Sakana AI Releases Fugu Ultra: How Model Orchestration Achieves Frontier AI Performance

Sakana AI's New Breakthrough: The Fugu Ultra Model

Japanese AI company Sakana AI recently released its latest model, Fugu Ultra, claiming it matches top-tier models like Anthropic's Fable 5 and Mythos Preview on the industry's most rigorous benchmarks in engineering, science, and reasoning. The core highlight of this release lies not just in performance itself, but in its unique technical approach—Autonomous Model Orchestration.

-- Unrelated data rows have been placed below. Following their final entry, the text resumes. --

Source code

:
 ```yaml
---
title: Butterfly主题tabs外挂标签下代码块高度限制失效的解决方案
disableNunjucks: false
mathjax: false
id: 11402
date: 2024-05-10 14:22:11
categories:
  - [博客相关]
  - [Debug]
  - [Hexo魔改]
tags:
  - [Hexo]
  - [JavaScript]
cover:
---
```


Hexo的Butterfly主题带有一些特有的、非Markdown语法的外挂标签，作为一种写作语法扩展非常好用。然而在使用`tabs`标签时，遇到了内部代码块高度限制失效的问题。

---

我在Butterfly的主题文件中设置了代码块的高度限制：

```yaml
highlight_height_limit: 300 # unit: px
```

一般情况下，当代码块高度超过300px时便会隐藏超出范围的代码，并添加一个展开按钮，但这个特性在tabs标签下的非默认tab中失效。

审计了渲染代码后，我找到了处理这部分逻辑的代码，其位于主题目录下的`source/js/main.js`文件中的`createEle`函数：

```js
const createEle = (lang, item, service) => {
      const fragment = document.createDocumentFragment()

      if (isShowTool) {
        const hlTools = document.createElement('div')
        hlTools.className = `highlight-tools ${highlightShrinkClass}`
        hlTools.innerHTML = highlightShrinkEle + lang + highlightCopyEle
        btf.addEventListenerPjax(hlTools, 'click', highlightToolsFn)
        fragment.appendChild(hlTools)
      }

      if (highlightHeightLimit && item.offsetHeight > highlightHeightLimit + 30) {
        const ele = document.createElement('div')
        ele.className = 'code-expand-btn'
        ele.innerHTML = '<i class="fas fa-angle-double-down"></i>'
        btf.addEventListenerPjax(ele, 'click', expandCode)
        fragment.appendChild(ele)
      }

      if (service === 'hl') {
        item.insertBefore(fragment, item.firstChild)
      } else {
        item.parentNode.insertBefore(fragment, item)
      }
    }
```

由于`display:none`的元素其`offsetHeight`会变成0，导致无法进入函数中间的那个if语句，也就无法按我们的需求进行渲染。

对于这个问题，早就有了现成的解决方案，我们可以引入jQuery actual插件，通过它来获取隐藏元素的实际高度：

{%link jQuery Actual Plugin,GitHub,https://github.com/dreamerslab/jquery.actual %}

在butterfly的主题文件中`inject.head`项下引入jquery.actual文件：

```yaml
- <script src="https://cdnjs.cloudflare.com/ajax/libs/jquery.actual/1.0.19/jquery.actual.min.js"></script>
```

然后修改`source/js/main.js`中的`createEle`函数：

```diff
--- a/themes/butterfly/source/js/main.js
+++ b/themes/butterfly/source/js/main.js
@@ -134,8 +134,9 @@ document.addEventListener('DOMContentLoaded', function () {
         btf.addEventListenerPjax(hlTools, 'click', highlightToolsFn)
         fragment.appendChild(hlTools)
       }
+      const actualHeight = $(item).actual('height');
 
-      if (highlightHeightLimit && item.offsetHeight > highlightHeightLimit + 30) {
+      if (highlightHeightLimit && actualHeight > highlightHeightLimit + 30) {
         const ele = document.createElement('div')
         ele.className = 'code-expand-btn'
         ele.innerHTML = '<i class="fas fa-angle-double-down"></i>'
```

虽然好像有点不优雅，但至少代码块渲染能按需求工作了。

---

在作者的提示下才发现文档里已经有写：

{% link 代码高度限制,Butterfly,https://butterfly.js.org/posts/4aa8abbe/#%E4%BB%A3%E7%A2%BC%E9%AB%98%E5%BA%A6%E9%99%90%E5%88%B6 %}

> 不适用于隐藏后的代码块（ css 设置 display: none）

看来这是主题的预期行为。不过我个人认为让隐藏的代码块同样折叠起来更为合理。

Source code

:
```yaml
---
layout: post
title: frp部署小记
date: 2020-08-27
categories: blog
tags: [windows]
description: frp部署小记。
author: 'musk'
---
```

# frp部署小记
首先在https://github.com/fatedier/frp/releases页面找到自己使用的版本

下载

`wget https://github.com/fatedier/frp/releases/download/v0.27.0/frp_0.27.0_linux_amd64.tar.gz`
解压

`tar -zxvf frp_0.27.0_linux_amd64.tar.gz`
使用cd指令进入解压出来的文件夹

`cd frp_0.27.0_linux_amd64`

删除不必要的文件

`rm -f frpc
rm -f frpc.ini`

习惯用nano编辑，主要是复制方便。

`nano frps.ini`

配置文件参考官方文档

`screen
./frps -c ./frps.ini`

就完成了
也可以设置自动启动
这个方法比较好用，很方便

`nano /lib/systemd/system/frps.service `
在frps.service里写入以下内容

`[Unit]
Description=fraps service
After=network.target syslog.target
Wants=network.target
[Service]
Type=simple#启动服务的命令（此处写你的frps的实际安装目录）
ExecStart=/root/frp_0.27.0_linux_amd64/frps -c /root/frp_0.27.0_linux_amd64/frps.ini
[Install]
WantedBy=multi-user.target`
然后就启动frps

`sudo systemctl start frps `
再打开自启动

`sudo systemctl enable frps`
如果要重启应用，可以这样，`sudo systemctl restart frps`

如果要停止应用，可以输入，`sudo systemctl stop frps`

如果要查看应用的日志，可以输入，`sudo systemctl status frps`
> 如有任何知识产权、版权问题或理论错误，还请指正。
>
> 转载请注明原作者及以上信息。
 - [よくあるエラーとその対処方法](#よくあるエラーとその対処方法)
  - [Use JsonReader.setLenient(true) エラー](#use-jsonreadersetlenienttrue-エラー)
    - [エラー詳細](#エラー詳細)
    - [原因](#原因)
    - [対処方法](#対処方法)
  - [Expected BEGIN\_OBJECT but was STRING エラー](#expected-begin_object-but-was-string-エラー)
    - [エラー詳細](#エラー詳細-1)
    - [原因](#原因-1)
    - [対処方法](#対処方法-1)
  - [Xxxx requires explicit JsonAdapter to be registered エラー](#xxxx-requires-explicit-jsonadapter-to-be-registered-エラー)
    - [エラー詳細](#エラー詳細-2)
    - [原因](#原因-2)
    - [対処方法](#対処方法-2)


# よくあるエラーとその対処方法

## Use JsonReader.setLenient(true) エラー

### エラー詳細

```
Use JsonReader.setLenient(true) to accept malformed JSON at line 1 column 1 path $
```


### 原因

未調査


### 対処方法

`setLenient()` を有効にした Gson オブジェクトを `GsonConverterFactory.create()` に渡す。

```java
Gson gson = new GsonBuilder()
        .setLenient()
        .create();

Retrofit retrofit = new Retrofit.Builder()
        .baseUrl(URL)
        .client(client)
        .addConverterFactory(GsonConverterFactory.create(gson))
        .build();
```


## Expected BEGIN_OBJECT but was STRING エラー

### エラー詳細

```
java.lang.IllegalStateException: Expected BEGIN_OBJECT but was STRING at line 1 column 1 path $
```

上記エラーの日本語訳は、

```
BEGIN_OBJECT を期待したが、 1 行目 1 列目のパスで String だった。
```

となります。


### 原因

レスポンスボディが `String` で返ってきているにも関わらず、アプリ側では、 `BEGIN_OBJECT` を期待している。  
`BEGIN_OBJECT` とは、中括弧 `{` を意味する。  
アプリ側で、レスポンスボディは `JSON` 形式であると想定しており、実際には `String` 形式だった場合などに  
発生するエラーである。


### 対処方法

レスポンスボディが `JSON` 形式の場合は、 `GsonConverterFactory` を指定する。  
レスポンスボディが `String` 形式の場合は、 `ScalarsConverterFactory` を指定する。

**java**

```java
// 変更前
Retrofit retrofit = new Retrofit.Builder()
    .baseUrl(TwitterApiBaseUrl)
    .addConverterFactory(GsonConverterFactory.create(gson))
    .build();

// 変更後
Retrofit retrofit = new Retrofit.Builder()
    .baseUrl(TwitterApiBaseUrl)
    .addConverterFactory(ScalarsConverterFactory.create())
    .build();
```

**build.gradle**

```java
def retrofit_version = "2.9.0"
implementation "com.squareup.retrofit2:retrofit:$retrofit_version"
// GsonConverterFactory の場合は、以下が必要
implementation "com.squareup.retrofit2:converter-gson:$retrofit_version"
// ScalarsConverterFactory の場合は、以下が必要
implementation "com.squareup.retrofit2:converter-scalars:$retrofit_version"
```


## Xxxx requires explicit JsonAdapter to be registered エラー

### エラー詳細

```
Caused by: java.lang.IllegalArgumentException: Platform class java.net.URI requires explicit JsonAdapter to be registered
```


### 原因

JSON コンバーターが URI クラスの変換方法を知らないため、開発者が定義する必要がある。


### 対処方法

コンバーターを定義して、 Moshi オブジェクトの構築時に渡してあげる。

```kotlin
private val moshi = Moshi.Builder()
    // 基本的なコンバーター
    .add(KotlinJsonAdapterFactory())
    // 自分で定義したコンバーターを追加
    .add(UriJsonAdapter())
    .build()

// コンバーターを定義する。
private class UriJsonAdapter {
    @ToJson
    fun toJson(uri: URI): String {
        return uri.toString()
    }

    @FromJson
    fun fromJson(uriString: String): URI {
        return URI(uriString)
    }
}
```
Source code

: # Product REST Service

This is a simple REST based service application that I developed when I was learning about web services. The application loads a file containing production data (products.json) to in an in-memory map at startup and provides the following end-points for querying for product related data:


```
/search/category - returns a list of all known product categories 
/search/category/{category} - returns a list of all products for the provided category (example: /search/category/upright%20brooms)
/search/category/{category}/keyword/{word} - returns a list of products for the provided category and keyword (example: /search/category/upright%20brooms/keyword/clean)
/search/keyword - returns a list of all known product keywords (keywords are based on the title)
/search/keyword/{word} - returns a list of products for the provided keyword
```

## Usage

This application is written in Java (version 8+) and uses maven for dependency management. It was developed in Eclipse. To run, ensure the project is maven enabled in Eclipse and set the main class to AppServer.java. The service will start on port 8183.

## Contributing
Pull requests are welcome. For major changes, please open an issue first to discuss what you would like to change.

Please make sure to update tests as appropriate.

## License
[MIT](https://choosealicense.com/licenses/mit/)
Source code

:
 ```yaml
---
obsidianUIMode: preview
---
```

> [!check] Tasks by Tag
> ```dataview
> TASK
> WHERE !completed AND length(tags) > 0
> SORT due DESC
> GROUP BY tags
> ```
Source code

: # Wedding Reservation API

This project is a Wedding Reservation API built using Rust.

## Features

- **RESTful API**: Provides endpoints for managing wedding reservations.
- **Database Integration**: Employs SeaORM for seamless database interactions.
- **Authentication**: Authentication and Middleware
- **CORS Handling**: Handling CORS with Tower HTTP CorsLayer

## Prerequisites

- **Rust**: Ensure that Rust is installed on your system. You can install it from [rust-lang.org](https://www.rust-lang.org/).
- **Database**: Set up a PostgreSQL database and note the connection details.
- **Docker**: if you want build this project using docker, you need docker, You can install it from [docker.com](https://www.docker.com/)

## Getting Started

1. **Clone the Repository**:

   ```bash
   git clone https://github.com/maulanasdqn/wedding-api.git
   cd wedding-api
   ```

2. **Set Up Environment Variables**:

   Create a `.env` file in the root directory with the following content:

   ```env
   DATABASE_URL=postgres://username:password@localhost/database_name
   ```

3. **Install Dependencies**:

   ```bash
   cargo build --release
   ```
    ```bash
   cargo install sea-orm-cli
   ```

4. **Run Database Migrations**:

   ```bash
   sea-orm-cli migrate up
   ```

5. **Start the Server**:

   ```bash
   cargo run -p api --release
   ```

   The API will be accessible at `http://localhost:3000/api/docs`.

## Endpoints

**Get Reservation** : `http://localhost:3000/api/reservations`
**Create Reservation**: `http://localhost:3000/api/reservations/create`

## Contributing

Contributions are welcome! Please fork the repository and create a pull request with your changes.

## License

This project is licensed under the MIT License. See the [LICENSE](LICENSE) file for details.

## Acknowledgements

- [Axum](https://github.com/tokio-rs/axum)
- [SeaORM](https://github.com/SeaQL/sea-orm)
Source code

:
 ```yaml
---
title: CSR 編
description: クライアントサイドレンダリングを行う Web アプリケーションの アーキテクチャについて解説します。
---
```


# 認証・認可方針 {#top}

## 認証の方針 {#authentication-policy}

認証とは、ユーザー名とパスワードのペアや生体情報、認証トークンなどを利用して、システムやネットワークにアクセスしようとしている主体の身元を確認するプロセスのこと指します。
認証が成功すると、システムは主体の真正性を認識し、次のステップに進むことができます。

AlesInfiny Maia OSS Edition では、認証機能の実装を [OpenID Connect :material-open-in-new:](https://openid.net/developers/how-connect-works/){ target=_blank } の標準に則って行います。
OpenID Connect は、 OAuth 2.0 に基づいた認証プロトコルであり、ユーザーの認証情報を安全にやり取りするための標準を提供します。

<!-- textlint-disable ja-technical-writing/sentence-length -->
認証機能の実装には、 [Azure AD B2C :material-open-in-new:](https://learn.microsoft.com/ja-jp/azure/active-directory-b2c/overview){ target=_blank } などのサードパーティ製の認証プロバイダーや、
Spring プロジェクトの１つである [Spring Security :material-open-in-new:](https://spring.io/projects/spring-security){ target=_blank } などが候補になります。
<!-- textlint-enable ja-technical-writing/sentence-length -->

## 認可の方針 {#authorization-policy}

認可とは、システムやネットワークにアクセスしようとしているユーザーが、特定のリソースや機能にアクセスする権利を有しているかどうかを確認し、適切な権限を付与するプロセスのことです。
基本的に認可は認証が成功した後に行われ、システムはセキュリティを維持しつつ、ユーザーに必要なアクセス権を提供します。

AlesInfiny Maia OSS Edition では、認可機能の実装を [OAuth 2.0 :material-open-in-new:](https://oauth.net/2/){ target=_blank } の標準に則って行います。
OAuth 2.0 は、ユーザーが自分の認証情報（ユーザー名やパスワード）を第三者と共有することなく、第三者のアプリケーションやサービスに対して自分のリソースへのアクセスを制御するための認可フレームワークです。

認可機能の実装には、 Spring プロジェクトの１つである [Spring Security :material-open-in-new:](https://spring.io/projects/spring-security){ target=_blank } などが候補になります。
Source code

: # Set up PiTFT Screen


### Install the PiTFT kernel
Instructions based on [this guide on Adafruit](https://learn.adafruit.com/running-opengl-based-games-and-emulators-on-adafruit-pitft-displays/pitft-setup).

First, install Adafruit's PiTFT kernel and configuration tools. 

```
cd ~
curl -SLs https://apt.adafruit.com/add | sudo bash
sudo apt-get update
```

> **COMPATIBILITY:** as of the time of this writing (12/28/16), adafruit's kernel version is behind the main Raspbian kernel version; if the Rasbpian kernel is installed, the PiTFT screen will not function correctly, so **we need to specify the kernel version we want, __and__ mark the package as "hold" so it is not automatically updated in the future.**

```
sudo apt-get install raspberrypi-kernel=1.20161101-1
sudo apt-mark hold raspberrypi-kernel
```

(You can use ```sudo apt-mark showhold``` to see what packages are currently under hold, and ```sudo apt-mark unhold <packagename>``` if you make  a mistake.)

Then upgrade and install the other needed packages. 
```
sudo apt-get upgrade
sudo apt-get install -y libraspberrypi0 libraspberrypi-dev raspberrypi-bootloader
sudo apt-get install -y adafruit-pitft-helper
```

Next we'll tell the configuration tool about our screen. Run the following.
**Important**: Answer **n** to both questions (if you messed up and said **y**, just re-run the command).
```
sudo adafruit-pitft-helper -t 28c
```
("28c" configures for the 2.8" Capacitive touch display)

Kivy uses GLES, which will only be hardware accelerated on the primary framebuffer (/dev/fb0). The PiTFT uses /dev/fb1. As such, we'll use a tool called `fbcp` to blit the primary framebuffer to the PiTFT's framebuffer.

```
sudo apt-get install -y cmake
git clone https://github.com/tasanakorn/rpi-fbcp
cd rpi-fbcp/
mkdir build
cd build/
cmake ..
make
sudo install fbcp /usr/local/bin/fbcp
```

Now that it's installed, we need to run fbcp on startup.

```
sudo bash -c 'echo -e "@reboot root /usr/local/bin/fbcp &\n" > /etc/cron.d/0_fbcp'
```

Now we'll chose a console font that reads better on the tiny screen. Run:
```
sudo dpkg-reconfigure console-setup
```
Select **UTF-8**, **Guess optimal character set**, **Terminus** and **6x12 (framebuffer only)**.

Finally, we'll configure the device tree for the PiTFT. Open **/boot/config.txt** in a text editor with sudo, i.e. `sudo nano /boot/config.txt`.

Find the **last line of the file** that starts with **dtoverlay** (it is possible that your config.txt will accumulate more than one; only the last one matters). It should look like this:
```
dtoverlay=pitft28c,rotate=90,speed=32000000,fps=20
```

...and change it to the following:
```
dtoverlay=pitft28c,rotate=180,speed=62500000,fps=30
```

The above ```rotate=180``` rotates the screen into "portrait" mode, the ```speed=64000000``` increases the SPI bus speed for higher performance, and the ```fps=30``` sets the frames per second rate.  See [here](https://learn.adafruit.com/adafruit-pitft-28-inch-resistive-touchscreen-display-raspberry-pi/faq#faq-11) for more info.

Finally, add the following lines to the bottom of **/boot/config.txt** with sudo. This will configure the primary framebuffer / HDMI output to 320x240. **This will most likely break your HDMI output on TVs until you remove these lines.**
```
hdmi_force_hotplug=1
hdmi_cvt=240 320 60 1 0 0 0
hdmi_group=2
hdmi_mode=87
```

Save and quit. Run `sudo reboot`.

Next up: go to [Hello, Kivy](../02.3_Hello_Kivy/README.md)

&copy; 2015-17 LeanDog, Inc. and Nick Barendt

Sakana AI was founded in 2023 by David Ha, a former Google Brain researcher, and Llion Jones, a former Google DeepMind researcher. Notably, Llion Jones is one of the eight authors of the groundbreaking paper Attention Is All You Need—the paper that introduced the Transformer architecture and laid the technical foundation for all modern large language models. The company name "Sakana" comes from the Japanese word for "fish" (魚), drawing inspiration from the collective intelligence of fish schools: individual fish follow simple rules, yet the group exhibits complex and efficient coordinated behavior. This naming philosophy deeply reflects the company's core technical philosophy—achieving intelligence that surpasses any single complex system through the collaborative work of multiple relatively simple components.

Sakana Fugu Ultra Release

What Is Autonomous Model Orchestration?

Unlike the traditional approach of training a single large model, Sakana AI has chosen a differentiated technical path. The core idea behind "autonomous model orchestration" is: rather than training an all-purpose model from scratch, an intelligent system autonomously dispatches and coordinates multiple specialized models to achieve frontier-level performance as a whole.

To understand the innovation of this approach, it helps to first understand several related technical paradigms in the current AI landscape. Model Routing refers to distributing requests to the model best suited to handle a given task based on input characteristics—for example, routing math problems to a math-specialized model and code problems to a programming-specialized model. Mixture of Experts (MoE) sets up multiple "expert" sub-networks within a single model, dynamically activating the most relevant expert modules through a gating mechanism to handle different types of input. Google's Switch Transformer and the Mixtral model both employ this architecture.

Sakana AI's "autonomous model orchestration" pushes these ideas to a higher level of automation and abstraction. Unlike MoE, which fixes the expert structure during model training, an autonomous orchestration system can dynamically select, combine, and even chain-call completely independently trained external models at inference time. This means the orchestration system must decide not only "which model to use" but also "how to decompose the task," "in what order to call models," and "how to integrate outputs from multiple models"—requiring meta-cognitive planning and decision-making capabilities. Fugu Ultra essentially plays the role of a "commander"—as its release title states: "One Model to Command Them All."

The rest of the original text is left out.